Without the pictures, set down the records below word for word.

------ DATA SECTION

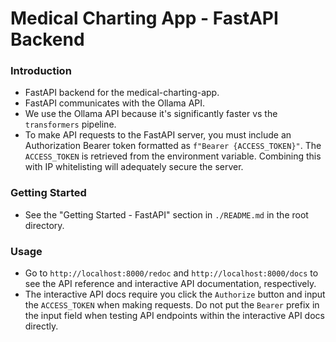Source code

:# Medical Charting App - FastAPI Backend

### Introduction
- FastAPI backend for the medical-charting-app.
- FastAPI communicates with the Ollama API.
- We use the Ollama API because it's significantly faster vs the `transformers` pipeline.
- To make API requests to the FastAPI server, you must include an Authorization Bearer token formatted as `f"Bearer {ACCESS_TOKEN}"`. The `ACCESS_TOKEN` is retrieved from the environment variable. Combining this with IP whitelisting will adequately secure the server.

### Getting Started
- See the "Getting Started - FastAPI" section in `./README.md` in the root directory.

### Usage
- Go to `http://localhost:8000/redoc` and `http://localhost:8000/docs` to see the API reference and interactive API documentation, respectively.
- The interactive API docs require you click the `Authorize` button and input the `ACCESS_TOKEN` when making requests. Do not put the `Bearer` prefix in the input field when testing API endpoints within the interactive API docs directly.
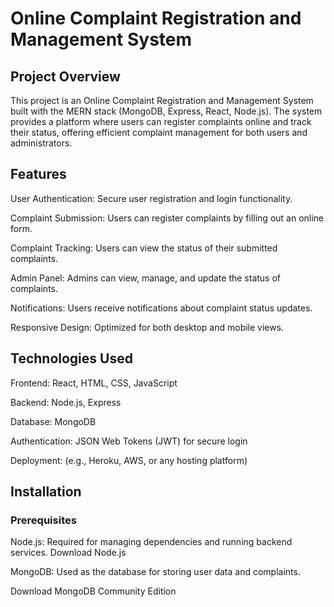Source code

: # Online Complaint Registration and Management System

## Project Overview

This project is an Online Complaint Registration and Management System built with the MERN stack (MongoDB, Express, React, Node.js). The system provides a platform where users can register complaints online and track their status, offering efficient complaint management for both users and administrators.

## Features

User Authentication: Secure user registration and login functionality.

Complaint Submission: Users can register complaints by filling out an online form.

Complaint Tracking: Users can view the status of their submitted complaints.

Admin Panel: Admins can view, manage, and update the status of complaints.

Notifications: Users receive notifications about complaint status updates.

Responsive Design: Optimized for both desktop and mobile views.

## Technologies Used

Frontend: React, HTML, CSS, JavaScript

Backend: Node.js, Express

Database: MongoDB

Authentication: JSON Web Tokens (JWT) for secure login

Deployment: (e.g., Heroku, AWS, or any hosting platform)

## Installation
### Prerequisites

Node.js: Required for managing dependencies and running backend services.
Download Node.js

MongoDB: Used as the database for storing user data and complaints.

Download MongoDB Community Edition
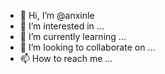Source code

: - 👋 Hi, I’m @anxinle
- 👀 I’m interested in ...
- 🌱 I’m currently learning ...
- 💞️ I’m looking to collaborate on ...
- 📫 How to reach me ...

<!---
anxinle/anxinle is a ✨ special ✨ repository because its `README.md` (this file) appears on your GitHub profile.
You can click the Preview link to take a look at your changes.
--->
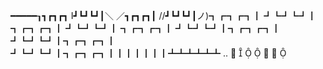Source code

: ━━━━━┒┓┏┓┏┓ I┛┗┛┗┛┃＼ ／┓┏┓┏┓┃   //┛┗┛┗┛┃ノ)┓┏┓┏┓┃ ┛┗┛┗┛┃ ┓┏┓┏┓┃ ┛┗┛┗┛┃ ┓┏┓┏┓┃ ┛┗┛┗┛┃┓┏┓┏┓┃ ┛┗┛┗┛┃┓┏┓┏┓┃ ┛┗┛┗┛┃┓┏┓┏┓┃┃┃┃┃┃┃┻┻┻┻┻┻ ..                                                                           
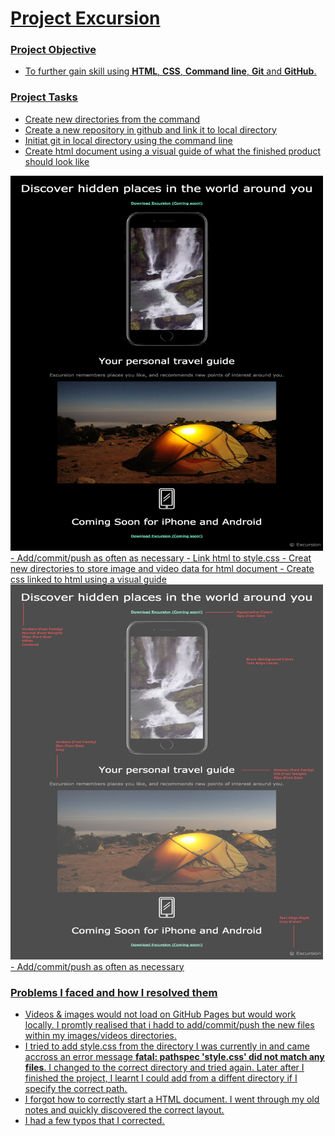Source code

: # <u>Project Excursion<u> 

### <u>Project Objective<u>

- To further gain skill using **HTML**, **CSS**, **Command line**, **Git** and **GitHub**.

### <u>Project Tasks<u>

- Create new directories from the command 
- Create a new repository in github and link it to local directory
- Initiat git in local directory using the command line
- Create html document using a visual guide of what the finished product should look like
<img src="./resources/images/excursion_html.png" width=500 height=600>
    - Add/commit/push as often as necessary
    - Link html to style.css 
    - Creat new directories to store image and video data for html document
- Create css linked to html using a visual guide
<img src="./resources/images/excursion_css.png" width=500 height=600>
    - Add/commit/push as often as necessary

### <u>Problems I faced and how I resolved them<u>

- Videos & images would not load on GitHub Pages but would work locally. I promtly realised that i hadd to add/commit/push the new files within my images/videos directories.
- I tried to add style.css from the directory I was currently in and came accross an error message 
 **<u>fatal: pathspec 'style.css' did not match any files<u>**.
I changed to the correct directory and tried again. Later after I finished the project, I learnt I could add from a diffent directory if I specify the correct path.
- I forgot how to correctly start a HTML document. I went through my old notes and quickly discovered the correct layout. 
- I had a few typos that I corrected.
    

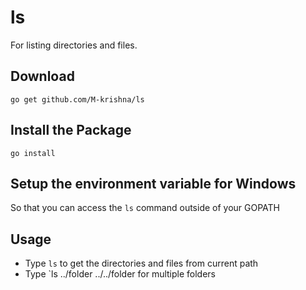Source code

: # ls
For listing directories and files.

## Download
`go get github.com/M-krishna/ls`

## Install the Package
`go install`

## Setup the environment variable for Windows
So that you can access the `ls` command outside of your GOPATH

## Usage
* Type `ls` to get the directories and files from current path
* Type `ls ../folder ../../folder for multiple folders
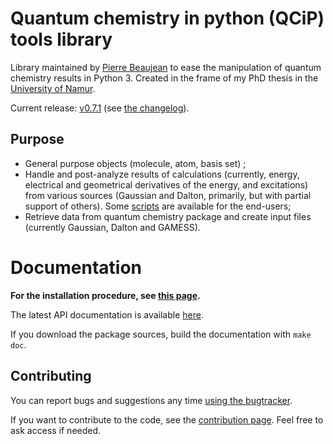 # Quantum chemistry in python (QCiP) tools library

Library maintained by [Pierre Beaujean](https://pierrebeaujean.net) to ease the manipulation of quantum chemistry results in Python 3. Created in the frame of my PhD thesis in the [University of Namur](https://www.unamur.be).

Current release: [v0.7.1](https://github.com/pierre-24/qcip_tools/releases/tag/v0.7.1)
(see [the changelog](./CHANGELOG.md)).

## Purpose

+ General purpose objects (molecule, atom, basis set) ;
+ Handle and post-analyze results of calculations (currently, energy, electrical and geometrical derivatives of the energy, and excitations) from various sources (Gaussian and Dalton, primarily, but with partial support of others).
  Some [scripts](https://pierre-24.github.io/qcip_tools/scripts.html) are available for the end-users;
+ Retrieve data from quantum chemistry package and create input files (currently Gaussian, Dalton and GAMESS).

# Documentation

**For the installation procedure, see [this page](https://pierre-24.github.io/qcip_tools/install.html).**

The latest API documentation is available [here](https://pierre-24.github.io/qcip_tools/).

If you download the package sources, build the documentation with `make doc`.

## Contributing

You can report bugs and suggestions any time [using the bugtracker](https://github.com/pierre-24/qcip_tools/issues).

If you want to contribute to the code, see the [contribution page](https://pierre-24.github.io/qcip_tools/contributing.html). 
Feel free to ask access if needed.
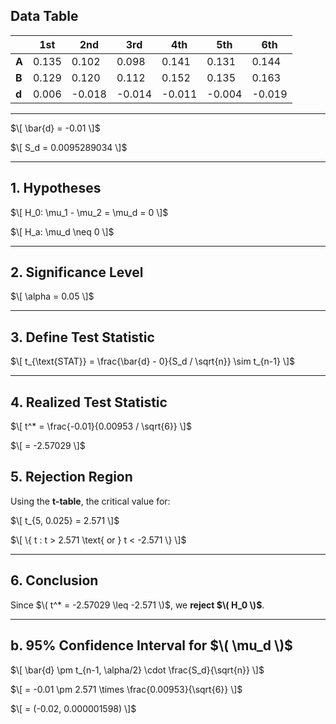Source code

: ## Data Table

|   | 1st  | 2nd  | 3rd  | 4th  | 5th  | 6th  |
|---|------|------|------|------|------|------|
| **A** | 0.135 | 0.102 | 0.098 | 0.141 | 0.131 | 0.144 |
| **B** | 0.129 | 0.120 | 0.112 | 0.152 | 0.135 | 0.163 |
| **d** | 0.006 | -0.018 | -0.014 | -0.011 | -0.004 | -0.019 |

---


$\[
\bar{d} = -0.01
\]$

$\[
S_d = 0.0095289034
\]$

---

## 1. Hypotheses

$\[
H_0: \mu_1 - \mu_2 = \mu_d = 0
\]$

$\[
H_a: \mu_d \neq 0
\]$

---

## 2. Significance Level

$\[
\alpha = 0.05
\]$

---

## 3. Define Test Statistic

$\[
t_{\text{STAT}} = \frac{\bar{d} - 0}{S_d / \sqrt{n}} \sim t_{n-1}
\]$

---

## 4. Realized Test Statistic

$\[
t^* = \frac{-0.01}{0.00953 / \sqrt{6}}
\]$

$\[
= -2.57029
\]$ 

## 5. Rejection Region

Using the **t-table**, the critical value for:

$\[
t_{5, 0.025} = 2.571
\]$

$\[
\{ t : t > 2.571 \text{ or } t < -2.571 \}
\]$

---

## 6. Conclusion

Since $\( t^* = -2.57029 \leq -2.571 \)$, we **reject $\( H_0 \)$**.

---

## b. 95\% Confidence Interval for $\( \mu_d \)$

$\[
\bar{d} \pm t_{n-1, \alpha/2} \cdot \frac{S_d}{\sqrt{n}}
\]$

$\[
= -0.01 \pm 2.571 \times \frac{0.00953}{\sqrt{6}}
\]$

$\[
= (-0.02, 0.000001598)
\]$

------------

**ANSWER SPACE:**
Source code

:# Medical Charting App - FastAPI Backend

### Introduction
- FastAPI backend for the medical-charting-app.
- FastAPI communicates with the Ollama API.
- We use the Ollama API because it's significantly faster vs the `transformers` pipeline.
- To make API requests to the FastAPI server, you must include an Authorization Bearer token formatted as `f"Bearer {ACCESS_TOKEN}"`. The `ACCESS_TOKEN` is retrieved from the environment variable. Combining this with IP whitelisting will adequately secure the server.

### Getting Started
- See the "Getting Started - FastAPI" section in `./README.md` in the root directory.

### Usage
- Go to `http://localhost:8000/redoc` and `http://localhost:8000/docs` to see the API reference and interactive API documentation, respectively.
- The interactive API docs require you click the `Authorize` button and input the `ACCESS_TOKEN` when making requests. Do not put the `Bearer` prefix in the input field when testing API endpoints within the interactive API docs directly.
Source code

: # Online Complaint Registration and Management System

## Project Overview

This project is an Online Complaint Registration and Management System built with the MERN stack (MongoDB, Express, React, Node.js). The system provides a platform where users can register complaints online and track their status, offering efficient complaint management for both users and administrators.

## Features

User Authentication: Secure user registration and login functionality.

Complaint Submission: Users can register complaints by filling out an online form.

Complaint Tracking: Users can view the status of their submitted complaints.

Admin Panel: Admins can view, manage, and update the status of complaints.

Notifications: Users receive notifications about complaint status updates.

Responsive Design: Optimized for both desktop and mobile views.

## Technologies Used

Frontend: React, HTML, CSS, JavaScript

Backend: Node.js, Express

Database: MongoDB

Authentication: JSON Web Tokens (JWT) for secure login

Deployment: (e.g., Heroku, AWS, or any hosting platform)

## Installation
### Prerequisites

Node.js: Required for managing dependencies and running backend services.
Download Node.js

MongoDB: Used as the database for storing user data and complaints.

Download MongoDB Community Edition
Source code

: - 👋 Hi, I’m @anxinle
- 👀 I’m interested in ...
- 🌱 I’m currently learning ...
- 💞️ I’m looking to collaborate on ...
- 📫 How to reach me ...

<!---
anxinle/anxinle is a ✨ special ✨ repository because its `README.md` (this file) appears on your GitHub profile.
You can click the Preview link to take a look at your changes.
--->
Source code

: ━━━━━┒┓┏┓┏┓ I┛┗┛┗┛┃＼ ／┓┏┓┏┓┃   //┛┗┛┗┛┃ノ)┓┏┓┏┓┃ ┛┗┛┗┛┃ ┓┏┓┏┓┃ ┛┗┛┗┛┃ ┓┏┓┏┓┃ ┛┗┛┗┛┃┓┏┓┏┓┃ ┛┗┛┗┛┃┓┏┓┏┓┃ ┛┗┛┗┛┃┓┏┓┏┓┃┃┃┃┃┃┃┻┻┻┻┻┻ ..                                                                           
Source code

: # <u>Project Excursion<u> 

### <u>Project Objective<u>

- To further gain skill using **HTML**, **CSS**, **Command line**, **Git** and **GitHub**.

### <u>Project Tasks<u>

- Create new directories from the command 
- Create a new repository in github and link it to local directory
- Initiat git in local directory using the command line
- Create html document using a visual guide of what the finished product should look like
<img src="./resources/images/excursion_html.png" width=500 height=600>
    - Add/commit/push as often as necessary
    - Link html to style.css 
    - Creat new directories to store image and video data for html document
- Create css linked to html using a visual guide
<img src="./resources/images/excursion_css.png" width=500 height=600>
    - Add/commit/push as often as necessary

### <u>Problems I faced and how I resolved them<u>

- Videos & images would not load on GitHub Pages but would work locally. I promtly realised that i hadd to add/commit/push the new files within my images/videos directories.
- I tried to add style.css from the directory I was currently in and came accross an error message 
 **<u>fatal: pathspec 'style.css' did not match any files<u>**.
I changed to the correct directory and tried again. Later after I finished the project, I learnt I could add from a diffent directory if I specify the correct path.
- I forgot how to correctly start a HTML document. I went through my old notes and quickly discovered the correct layout. 
- I had a few typos that I corrected.
    

Source code

: # ls
For listing directories and files.

## Download
`go get github.com/M-krishna/ls`

## Install the Package
`go install`

## Setup the environment variable for Windows
So that you can access the `ls` command outside of your GOPATH

## Usage
* Type `ls` to get the directories and files from current path
* Type `ls ../folder ../../folder for multiple folders
 # Quantum chemistry in python (QCiP) tools library

Library maintained by [Pierre Beaujean](https://pierrebeaujean.net) to ease the manipulation of quantum chemistry results in Python 3. Created in the frame of my PhD thesis in the [University of Namur](https://www.unamur.be).

Current release: [v0.7.1](https://github.com/pierre-24/qcip_tools/releases/tag/v0.7.1)
(see [the changelog](./CHANGELOG.md)).

## Purpose

+ General purpose objects (molecule, atom, basis set) ;
+ Handle and post-analyze results of calculations (currently, energy, electrical and geometrical derivatives of the energy, and excitations) from various sources (Gaussian and Dalton, primarily, but with partial support of others).
  Some [scripts](https://pierre-24.github.io/qcip_tools/scripts.html) are available for the end-users;
+ Retrieve data from quantum chemistry package and create input files (currently Gaussian, Dalton and GAMESS).

# Documentation

**For the installation procedure, see [this page](https://pierre-24.github.io/qcip_tools/install.html).**

The latest API documentation is available [here](https://pierre-24.github.io/qcip_tools/).

If you download the package sources, build the documentation with `make doc`.

## Contributing

You can report bugs and suggestions any time [using the bugtracker](https://github.com/pierre-24/qcip_tools/issues).

If you want to contribute to the code, see the [contribution page](https://pierre-24.github.io/qcip_tools/contributing.html). 
Feel free to ask access if needed.
Source code

: ## Data Table

|   | 1st  | 2nd  | 3rd  | 4th  | 5th  | 6th  |
|---|------|------|------|------|------|------|
| **A** | 0.135 | 0.102 | 0.098 | 0.141 | 0.131 | 0.144 |
| **B** | 0.129 | 0.120 | 0.112 | 0.152 | 0.135 | 0.163 |
| **d** | 0.006 | -0.018 | -0.014 | -0.011 | -0.004 | -0.019 |

---


$\[
\bar{d} = -0.01
\]$

$\[
S_d = 0.0095289034
\]$

---

## 1. Hypotheses

$\[
H_0: \mu_1 - \mu_2 = \mu_d = 0
\]$

$\[
H_a: \mu_d \neq 0
\]$

---

## 2. Significance Level

$\[
\alpha = 0.05
\]$

---

## 3. Define Test Statistic

$\[
t_{\text{STAT}} = \frac{\bar{d} - 0}{S_d / \sqrt{n}} \sim t_{n-1}
\]$

---

## 4. Realized Test Statistic

$\[
t^* = \frac{-0.01}{0.00953 / \sqrt{6}}
\]$

$\[
= -2.57029
\]$ 

## 5. Rejection Region

Using the **t-table**, the critical value for:

$\[
t_{5, 0.025} = 2.571
\]$

$\[
\{ t : t > 2.571 \text{ or } t < -2.571 \}
\]$

---

## 6. Conclusion

Since $\( t^* = -2.57029 \leq -2.571 \)$, we **reject $\( H_0 \)$**.

---

## b. 95\% Confidence Interval for $\( \mu_d \)$

$\[
\bar{d} \pm t_{n-1, \alpha/2} \cdot \frac{S_d}{\sqrt{n}}
\]$

$\[
= -0.01 \pm 2.571 \times \frac{0.00953}{\sqrt{6}}
\]$

$\[
= (-0.02, 0.000001598)
\]$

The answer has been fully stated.